** Opening Source material block **
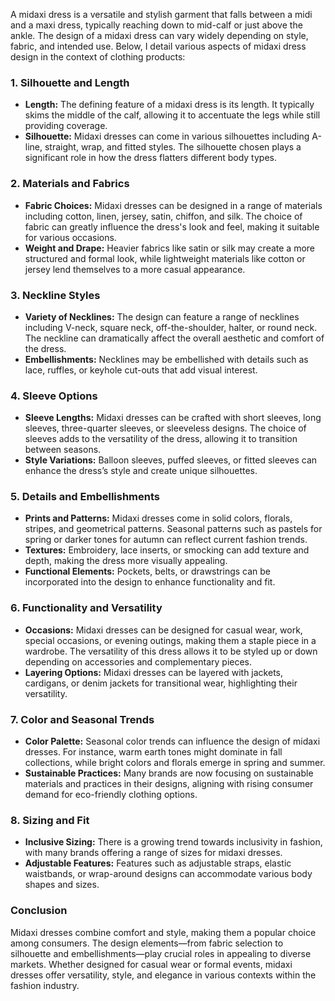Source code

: A midaxi dress is a versatile and stylish garment that falls between a midi and a maxi dress, typically reaching down to mid-calf or just above the ankle. The design of a midaxi dress can vary widely depending on style, fabric, and intended use. Below, I detail various aspects of midaxi dress design in the context of clothing products:

### 1. **Silhouette and Length**
   - **Length:** The defining feature of a midaxi dress is its length. It typically skims the middle of the calf, allowing it to accentuate the legs while still providing coverage.
   - **Silhouette:** Midaxi dresses can come in various silhouettes including A-line, straight, wrap, and fitted styles. The silhouette chosen plays a significant role in how the dress flatters different body types.

### 2. **Materials and Fabrics**
   - **Fabric Choices:** Midaxi dresses can be designed in a range of materials including cotton, linen, jersey, satin, chiffon, and silk. The choice of fabric can greatly influence the dress's look and feel, making it suitable for various occasions.
   - **Weight and Drape:** Heavier fabrics like satin or silk may create a more structured and formal look, while lightweight materials like cotton or jersey lend themselves to a more casual appearance.

### 3. **Neckline Styles**
   - **Variety of Necklines:** The design can feature a range of necklines including V-neck, square neck, off-the-shoulder, halter, or round neck. The neckline can dramatically affect the overall aesthetic and comfort of the dress.
   - **Embellishments:** Necklines may be embellished with details such as lace, ruffles, or keyhole cut-outs that add visual interest.

### 4. **Sleeve Options**
   - **Sleeve Lengths:** Midaxi dresses can be crafted with short sleeves, long sleeves, three-quarter sleeves, or sleeveless designs. The choice of sleeves adds to the versatility of the dress, allowing it to transition between seasons.
   - **Style Variations:** Balloon sleeves, puffed sleeves, or fitted sleeves can enhance the dress’s style and create unique silhouettes.

### 5. **Details and Embellishments**
   - **Prints and Patterns:** Midaxi dresses come in solid colors, florals, stripes, and geometrical patterns. Seasonal patterns such as pastels for spring or darker tones for autumn can reflect current fashion trends.
   - **Textures:** Embroidery, lace inserts, or smocking can add texture and depth, making the dress more visually appealing.
   - **Functional Elements:** Pockets, belts, or drawstrings can be incorporated into the design to enhance functionality and fit.

### 6. **Functionality and Versatility**
   - **Occasions:** Midaxi dresses can be designed for casual wear, work, special occasions, or evening outings, making them a staple piece in a wardrobe. The versatility of this dress allows it to be styled up or down depending on accessories and complementary pieces.
   - **Layering Options:** Midaxi dresses can be layered with jackets, cardigans, or denim jackets for transitional wear, highlighting their versatility.

### 7. **Color and Seasonal Trends**
   - **Color Palette:** Seasonal color trends can influence the design of midaxi dresses. For instance, warm earth tones might dominate in fall collections, while bright colors and florals emerge in spring and summer.
   - **Sustainable Practices:** Many brands are now focusing on sustainable materials and practices in their designs, aligning with rising consumer demand for eco-friendly clothing options.

### 8. **Sizing and Fit**
   - **Inclusive Sizing:** There is a growing trend towards inclusivity in fashion, with many brands offering a range of sizes for midaxi dresses.
   - **Adjustable Features:** Features such as adjustable straps, elastic waistbands, or wrap-around designs can accommodate various body shapes and sizes.

### Conclusion
Midaxi dresses combine comfort and style, making them a popular choice among consumers. The design elements—from fabric selection to silhouette and embellishments—play crucial roles in appealing to diverse markets. Whether designed for casual wear or formal events, midaxi dresses offer versatility, style, and elegance in various contexts within the fashion industry.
** Closing Source material block **
Restate word for word the lines of the data above, starting at the line containing "- **Length:** The" and ending at the line containing "### 3. **Neckline Styles**", both included, and nothing more.

§ **Solved exercise**
   - **Length:** The defining feature of a midaxi dress is its length. It typically skims the middle of the calf, allowing it to accentuate the legs while still providing coverage.
   - **Silhouette:** Midaxi dresses can come in various silhouettes including A-line, straight, wrap, and fitted styles. The silhouette chosen plays a significant role in how the dress flatters different body types.

### 2. **Materials and Fabrics**
   - **Fabric Choices:** Midaxi dresses can be designed in a range of materials including cotton, linen, jersey, satin, chiffon, and silk. The choice of fabric can greatly influence the dress's look and feel, making it suitable for various occasions.
   - **Weight and Drape:** Heavier fabrics like satin or silk may create a more structured and formal look, while lightweight materials like cotton or jersey lend themselves to a more casual appearance.

### 3. **Neckline Styles**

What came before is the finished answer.